---------- SUPPLIED INFORMATION ----------

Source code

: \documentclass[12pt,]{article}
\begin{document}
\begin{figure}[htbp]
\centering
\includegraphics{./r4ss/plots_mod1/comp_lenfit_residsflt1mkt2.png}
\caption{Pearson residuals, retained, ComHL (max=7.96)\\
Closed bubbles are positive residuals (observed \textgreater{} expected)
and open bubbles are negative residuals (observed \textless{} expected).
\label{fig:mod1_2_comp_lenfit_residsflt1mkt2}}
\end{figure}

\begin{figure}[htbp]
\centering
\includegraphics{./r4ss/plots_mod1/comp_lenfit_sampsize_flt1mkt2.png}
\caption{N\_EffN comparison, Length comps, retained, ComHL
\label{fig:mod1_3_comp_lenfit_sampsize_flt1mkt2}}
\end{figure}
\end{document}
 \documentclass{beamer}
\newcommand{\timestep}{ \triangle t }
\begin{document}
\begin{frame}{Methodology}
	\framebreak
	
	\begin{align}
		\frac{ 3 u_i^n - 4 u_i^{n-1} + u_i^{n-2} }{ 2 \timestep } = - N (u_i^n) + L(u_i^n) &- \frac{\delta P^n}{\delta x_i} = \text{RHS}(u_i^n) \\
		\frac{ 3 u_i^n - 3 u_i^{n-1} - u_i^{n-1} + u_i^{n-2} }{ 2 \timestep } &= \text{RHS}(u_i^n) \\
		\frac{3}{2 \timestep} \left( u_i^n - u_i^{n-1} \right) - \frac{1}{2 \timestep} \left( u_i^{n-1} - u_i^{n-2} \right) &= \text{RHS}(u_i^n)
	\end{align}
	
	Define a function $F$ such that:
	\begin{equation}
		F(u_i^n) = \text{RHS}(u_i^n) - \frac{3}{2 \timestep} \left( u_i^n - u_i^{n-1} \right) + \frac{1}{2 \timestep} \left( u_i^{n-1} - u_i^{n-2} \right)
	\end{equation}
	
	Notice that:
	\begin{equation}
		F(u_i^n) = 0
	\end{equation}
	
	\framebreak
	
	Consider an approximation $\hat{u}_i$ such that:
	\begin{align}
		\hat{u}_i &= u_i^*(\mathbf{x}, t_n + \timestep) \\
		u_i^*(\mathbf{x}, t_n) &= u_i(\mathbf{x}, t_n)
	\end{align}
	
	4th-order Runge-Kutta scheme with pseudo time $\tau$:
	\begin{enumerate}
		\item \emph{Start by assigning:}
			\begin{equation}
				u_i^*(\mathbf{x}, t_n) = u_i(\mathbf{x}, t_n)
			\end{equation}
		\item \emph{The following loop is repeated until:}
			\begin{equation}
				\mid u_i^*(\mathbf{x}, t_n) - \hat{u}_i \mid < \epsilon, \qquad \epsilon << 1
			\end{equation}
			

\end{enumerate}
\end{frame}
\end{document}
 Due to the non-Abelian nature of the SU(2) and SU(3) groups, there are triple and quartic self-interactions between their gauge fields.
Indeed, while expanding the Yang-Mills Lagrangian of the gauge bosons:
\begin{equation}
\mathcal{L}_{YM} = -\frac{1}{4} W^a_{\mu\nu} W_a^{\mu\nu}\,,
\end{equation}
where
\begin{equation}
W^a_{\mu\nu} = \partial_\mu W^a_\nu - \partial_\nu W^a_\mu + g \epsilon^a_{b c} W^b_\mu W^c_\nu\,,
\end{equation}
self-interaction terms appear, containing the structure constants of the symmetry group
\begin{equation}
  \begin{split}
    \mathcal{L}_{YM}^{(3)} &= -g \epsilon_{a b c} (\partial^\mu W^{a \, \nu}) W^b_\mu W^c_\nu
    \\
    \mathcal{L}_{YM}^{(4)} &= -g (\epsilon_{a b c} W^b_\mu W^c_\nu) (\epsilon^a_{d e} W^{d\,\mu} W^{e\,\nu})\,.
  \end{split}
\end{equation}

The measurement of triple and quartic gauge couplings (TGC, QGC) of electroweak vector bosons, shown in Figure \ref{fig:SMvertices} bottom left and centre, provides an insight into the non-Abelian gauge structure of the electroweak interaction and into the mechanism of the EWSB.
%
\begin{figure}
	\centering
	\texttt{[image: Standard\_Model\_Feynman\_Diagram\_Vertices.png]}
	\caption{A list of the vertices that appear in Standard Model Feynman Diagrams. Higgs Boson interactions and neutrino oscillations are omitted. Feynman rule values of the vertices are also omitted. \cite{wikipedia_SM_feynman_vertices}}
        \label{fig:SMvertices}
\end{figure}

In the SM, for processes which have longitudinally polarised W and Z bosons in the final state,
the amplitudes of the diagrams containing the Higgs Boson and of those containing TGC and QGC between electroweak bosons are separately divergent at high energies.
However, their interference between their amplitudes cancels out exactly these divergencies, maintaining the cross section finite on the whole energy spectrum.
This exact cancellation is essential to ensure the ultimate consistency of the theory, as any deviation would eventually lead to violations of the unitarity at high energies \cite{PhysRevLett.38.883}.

----------

* WHAT IS BEING ASKED *
Every record shown above should be given back exactly.

* PROBLEM SOLUTION *
Source code

: \documentclass[12pt,]{article}
\begin{document}
\begin{figure}[htbp]
\centering
\includegraphics{./r4ss/plots_mod1/comp_lenfit_residsflt1mkt2.png}
\caption{Pearson residuals, retained, ComHL (max=7.96)\\
Closed bubbles are positive residuals (observed \textgreater{} expected)
and open bubbles are negative residuals (observed \textless{} expected).
\label{fig:mod1_2_comp_lenfit_residsflt1mkt2}}
\end{figure}

\begin{figure}[htbp]
\centering
\includegraphics{./r4ss/plots_mod1/comp_lenfit_sampsize_flt1mkt2.png}
\caption{N\_EffN comparison, Length comps, retained, ComHL
\label{fig:mod1_3_comp_lenfit_sampsize_flt1mkt2}}
\end{figure}
\end{document}
 \documentclass{beamer}
\newcommand{\timestep}{ \triangle t }
\begin{document}
\begin{frame}{Methodology}
	\framebreak
	
	\begin{align}
		\frac{ 3 u_i^n - 4 u_i^{n-1} + u_i^{n-2} }{ 2 \timestep } = - N (u_i^n) + L(u_i^n) &- \frac{\delta P^n}{\delta x_i} = \text{RHS}(u_i^n) \\
		\frac{ 3 u_i^n - 3 u_i^{n-1} - u_i^{n-1} + u_i^{n-2} }{ 2 \timestep } &= \text{RHS}(u_i^n) \\
		\frac{3}{2 \timestep} \left( u_i^n - u_i^{n-1} \right) - \frac{1}{2 \timestep} \left( u_i^{n-1} - u_i^{n-2} \right) &= \text{RHS}(u_i^n)
	\end{align}
	
	Define a function $F$ such that:
	\begin{equation}
		F(u_i^n) = \text{RHS}(u_i^n) - \frac{3}{2 \timestep} \left( u_i^n - u_i^{n-1} \right) + \frac{1}{2 \timestep} \left( u_i^{n-1} - u_i^{n-2} \right)
	\end{equation}
	
	Notice that:
	\begin{equation}
		F(u_i^n) = 0
	\end{equation}
	
	\framebreak
	
	Consider an approximation $\hat{u}_i$ such that:
	\begin{align}
		\hat{u}_i &= u_i^*(\mathbf{x}, t_n + \timestep) \\
		u_i^*(\mathbf{x}, t_n) &= u_i(\mathbf{x}, t_n)
	\end{align}
	
	4th-order Runge-Kutta scheme with pseudo time $\tau$:
	\begin{enumerate}
		\item \emph{Start by assigning:}
			\begin{equation}
				u_i^*(\mathbf{x}, t_n) = u_i(\mathbf{x}, t_n)
			\end{equation}
		\item \emph{The following loop is repeated until:}
			\begin{equation}
				\mid u_i^*(\mathbf{x}, t_n) - \hat{u}_i \mid < \epsilon, \qquad \epsilon << 1
			\end{equation}
			

\end{enumerate}
\end{frame}
\end{document}
 Due to the non-Abelian nature of the SU(2) and SU(3) groups, there are triple and quartic self-interactions between their gauge fields.
Indeed, while expanding the Yang-Mills Lagrangian of the gauge bosons:
\begin{equation}
\mathcal{L}_{YM} = -\frac{1}{4} W^a_{\mu\nu} W_a^{\mu\nu}\,,
\end{equation}
where
\begin{equation}
W^a_{\mu\nu} = \partial_\mu W^a_\nu - \partial_\nu W^a_\mu + g \epsilon^a_{b c} W^b_\mu W^c_\nu\,,
\end{equation}
self-interaction terms appear, containing the structure constants of the symmetry group
\begin{equation}
  \begin{split}
    \mathcal{L}_{YM}^{(3)} &= -g \epsilon_{a b c} (\partial^\mu W^{a \, \nu}) W^b_\mu W^c_\nu
    \\
    \mathcal{L}_{YM}^{(4)} &= -g (\epsilon_{a b c} W^b_\mu W^c_\nu) (\epsilon^a_{d e} W^{d\,\mu} W^{e\,\nu})\,.
  \end{split}
\end{equation}

The measurement of triple and quartic gauge couplings (TGC, QGC) of electroweak vector bosons, shown in Figure \ref{fig:SMvertices} bottom left and centre, provides an insight into the non-Abelian gauge structure of the electroweak interaction and into the mechanism of the EWSB.
%
\begin{figure}
	\centering
	\texttt{[image: Standard\_Model\_Feynman\_Diagram\_Vertices.png]}
	\caption{A list of the vertices that appear in Standard Model Feynman Diagrams. Higgs Boson interactions and neutrino oscillations are omitted. Feynman rule values of the vertices are also omitted. \cite{wikipedia_SM_feynman_vertices}}
        \label{fig:SMvertices}
\end{figure}

In the SM, for processes which have longitudinally polarised W and Z bosons in the final state,
the amplitudes of the diagrams containing the Higgs Boson and of those containing TGC and QGC between electroweak bosons are separately divergent at high energies.
However, their interference between their amplitudes cancels out exactly these divergencies, maintaining the cross section finite on the whole energy spectrum.
This exact cancellation is essential to ensure the ultimate consistency of the theory, as any deviation would eventually lead to violations of the unitarity at high energies \cite{PhysRevLett.38.883}.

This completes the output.